V – Aqui está um sermão de Cristo, nessa ocasião, a respeito dos pecados da língua: “Portanto, eu vos digo”. Ele parece se voltar dos fariseus para o povo, parece passar da discussão à instrução; e a partir do pecado dos fariseus, Ele adverte as pessoas a respeito de três tipos de pecados da língua; pois os danos sofridos por outras pessoas são advertências para nós.

1;Palavras blasfemas contra o Espírito Santo são o pior tipo de pecados da língua, e são imperdoáveis (vv. 31, 32).
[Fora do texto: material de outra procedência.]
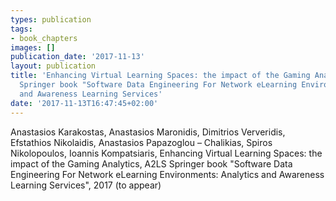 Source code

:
 ```yaml
---
types: publication
tags:
- book_chapters
images: []
publication_date: '2017-11-13'
layout: publication
title: 'Enhancing Virtual Learning Spaces: the impact of the Gaming Analytics, A2LS
  Springer book "Software Data Engineering For Network eLearning Environments: Analytics
  and Awareness Learning Services'
date: '2017-11-13T16:47:45+02:00'
---
```

Anastasios Karakostas, Anastasios Maronidis, Dimitrios Ververidis, Efstathios Nikolaidis, Anastasios Papazoglou – Chalikias, Spiros Nikolopoulos, Ioannis Kompatsiaris, Enhancing Virtual Learning Spaces: the impact of the Gaming Analytics, A2LS Springer book "Software Data Engineering For Network eLearning Environments: Analytics and Awareness Learning Services", 2017 (to appear)
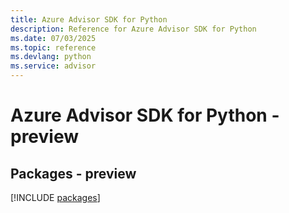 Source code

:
 ```yaml
---
title: Azure Advisor SDK for Python
description: Reference for Azure Advisor SDK for Python
ms.date: 07/03/2025
ms.topic: reference
ms.devlang: python
ms.service: advisor
---
```

# Azure Advisor SDK for Python - preview
## Packages - preview
[!INCLUDE [packages](advisor-index.md)]
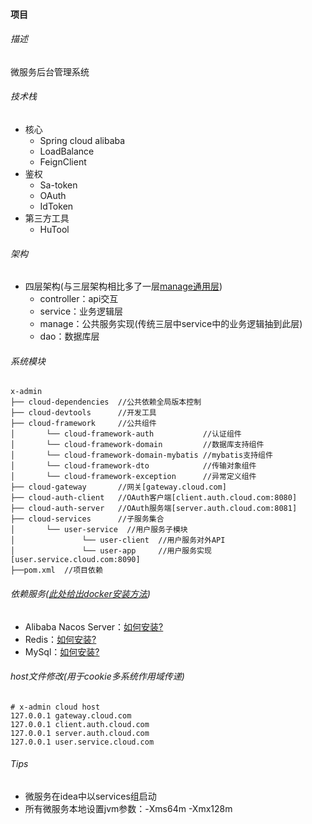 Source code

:#### 项目

###### 描述

微服务后台管理系统

###### 技术栈

- 核心
  - Spring cloud alibaba
  - LoadBalance
  - FeignClient
- 鉴权
  - Sa-token
  - OAuth
  - IdToken
- 第三方工具
  - HuTool

###### 架构

- 四层架构(与三层架构相比多了一层[manage通用层](https://blog.csdn.net/qq_40542534/article/details/112467861))
  - controller：api交互
  - service：业务逻辑层
  - manage：公共服务实现(传统三层中service中的业务逻辑抽到此层)
  - dao：数据库层

###### 系统模块

```
x-admin   
├── cloud-dependencies  //公共依赖全局版本控制
├── cloud-devtools      //开发工具
├── cloud-framework     //公共组件
│       └── cloud-framework-auth           //认证组件
│       └── cloud-framework-domain         //数据库支持组件
│       └── cloud-framework-domain-mybatis //mybatis支持组件
│       └── cloud-framework-dto            //传输对象组件
│       └── cloud-framework-exception      //异常定义组件
├── cloud-gateway       //网关[gateway.cloud.com]
├── cloud-auth-client   //OAuth客户端[client.auth.cloud.com:8080]
├── cloud-auth-server   //OAuth服务端[server.auth.cloud.com:8081]
├── cloud-services      //子服务集合
│       └── user-service  //用户服务子模块
│               └── user-client  //用户服务对外API
│               └── user-app     //用户服务实现[user.service.cloud.com:8090]
├──pom.xml  //项目依赖
```

###### 依赖服务([此处给出docker安装方法](https://github.com/cuukenn/docker-scripts))

- Alibaba Nacos Server：[如何安装?](https://github.com/cuukenn/docker-scripts/nacos)
- Redis：[如何安装?](https://github.com/cuukenn/docker-scripts/redis)
- MySql：[如何安装?](https://github.com/cuukenn/docker-scripts/mysql)

###### host文件修改(用于cookie多系统作用域传递)

```
# x-admin cloud host
127.0.0.1 gateway.cloud.com
127.0.0.1 client.auth.cloud.com
127.0.0.1 server.auth.cloud.com
127.0.0.1 user.service.cloud.com
```

###### Tips

- 微服务在idea中以services组启动
- 所有微服务本地设置jvm参数：-Xms64m -Xmx128m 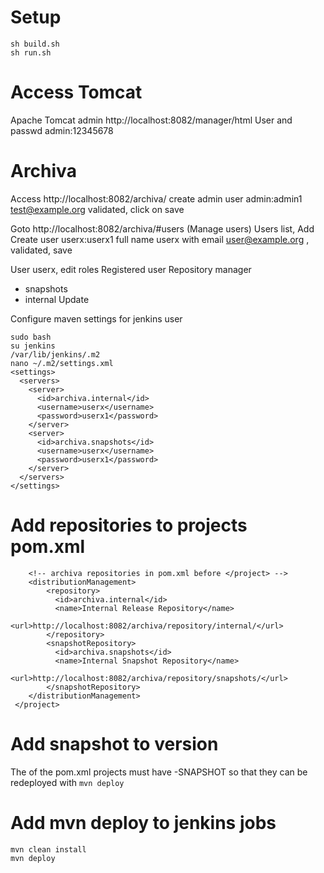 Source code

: # Setup 

```
sh build.sh 
sh run.sh
```

# Access Tomcat 

Apache Tomcat admin http://localhost:8082/manager/html
User and passwd admin:12345678

# Archiva 

Access http://localhost:8082/archiva/
create admin user 
admin:admin1 test@example.org 
validated, click on save 

Goto http://localhost:8082/archiva/#users (Manage users)
Users list, Add 
Create user userx:userx1 full name userx with email user@example.org  , validated, save

User userx, edit roles
Registered user
Repository manager
 - snapshots
 - internal
Update

Configure maven settings for jenkins user
```
sudo bash
su jenkins
/var/lib/jenkins/.m2
nano ~/.m2/settings.xml
<settings>
  <servers>
    <server>
      <id>archiva.internal</id>
      <username>userx</username>
      <password>userx1</password>
    </server>
    <server>
      <id>archiva.snapshots</id>
      <username>userx</username>
      <password>userx1</password>
    </server>
  </servers>
</settings>
```

# Add repositories to projects pom.xml
```
    <!-- archiva repositories in pom.xml before </project> -->
    <distributionManagement>
        <repository>
          <id>archiva.internal</id>
          <name>Internal Release Repository</name>
          <url>http://localhost:8082/archiva/repository/internal/</url>
        </repository>
        <snapshotRepository>
          <id>archiva.snapshots</id>
          <name>Internal Snapshot Repository</name>
          <url>http://localhost:8082/archiva/repository/snapshots/</url>
        </snapshotRepository>
    </distributionManagement>
 </project>   
```

# Add snapshot to version 

The <version> of the pom.xml projects must have -SNAPSHOT so that they can be redeployed with ```mvn deploy```

# Add mvn deploy to jenkins jobs 

```
mvn clean install 
mvn deploy 
```



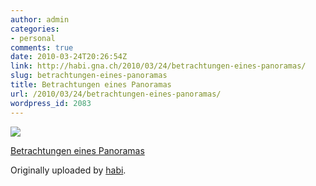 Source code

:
 ```yaml
---
author: admin
categories:
- personal
comments: true
date: 2010-03-24T20:26:54Z
link: http://habi.gna.ch/2010/03/24/betrachtungen-eines-panoramas/
slug: betrachtungen-eines-panoramas
title: Betrachtungen eines Panoramas
url: /2010/03/24/betrachtungen-eines-panoramas/
wordpress_id: 2083
---
```


[![](http://farm5.static.flickr.com/4042/4460890212_186ba28bf0_m.jpg)](http://www.flickr.com/photos/habi/4460890212/)
   

 
  [Betrachtungen eines Panoramas](http://www.flickr.com/photos/habi/4460890212/)
    

  Originally uploaded by [habi](http://www.flickr.com/people/habi/).
 




  

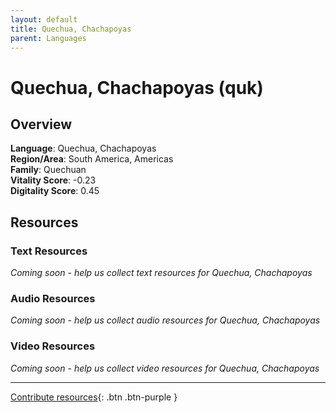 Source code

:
 ```yaml
---
layout: default
title: Quechua, Chachapoyas
parent: Languages
---
```


# Quechua, Chachapoyas (quk)

## Overview

**Language**: Quechua, Chachapoyas  
**Region/Area**: South America, Americas  
**Family**: Quechuan  
**Vitality Score**: -0.23  
**Digitality Score**: 0.45  

## Resources

### Text Resources
*Coming soon - help us collect text resources for Quechua, Chachapoyas*

### Audio Resources
*Coming soon - help us collect audio resources for Quechua, Chachapoyas*

### Video Resources
*Coming soon - help us collect video resources for Quechua, Chachapoyas*

---

[Contribute resources](https://fairtrain.github.io/){: .btn .btn-purple }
(1). Aqui há uma garantia graciosa do perdão de todos os pecados, nos termos do Evangelho. Isto Cristo nos diz, e são palavras de consolo, que a grandeza do pecado não será obstáculo para a nossa aceitação por Deus, se realmente nos arrependermos e crermos no Evangelho: “Todo pecado e blasfêmia se perdoará aos homens”. ”Ainda que os… pecados sejam como a escarlata” (Isaias 1.18), ainda que sejam de natureza odiosa, e agravados pelas suas circunstâncias, e frequentemente repetidos, ainda que se estendam até o céu, ainda assim existe misericórdia no Senhor, que se estende além do céu; a misericórdia será estendida até mesmo para a blasfêmia, um pecado que toca diretamente o nome e a honra de Deus. Paulo obteve misericórdia, tendo sido um blasfemo (1 Timóteo 1.13). Bem podemos dizer: “Quem, ó Deus, é semelhante a ti, que perdoas a iniquidade?” (Miquéias 7.18). Mesmo as palavras proferidas contra o Filho do Homem serão perdoadas; entre aqueles que o ofenderam na sua morte, muitos se arrependeram e encontraram misericórdia. Aqui Cristo dá um exemplo a todos os filhos dos homens, para que estejam prontos a perdoar palavras proferidas contra eles: “Eu, como surdo, não ouvia”. Observe que os pecados serão perdoados aos homens, não aos demônios; este é o amor de Deus oferecido a todo o mundo, à humanidade, a um mundo que está acima do mundo dos anjos caídos, o que faz com que todo pecado seja, a eles, perdoável.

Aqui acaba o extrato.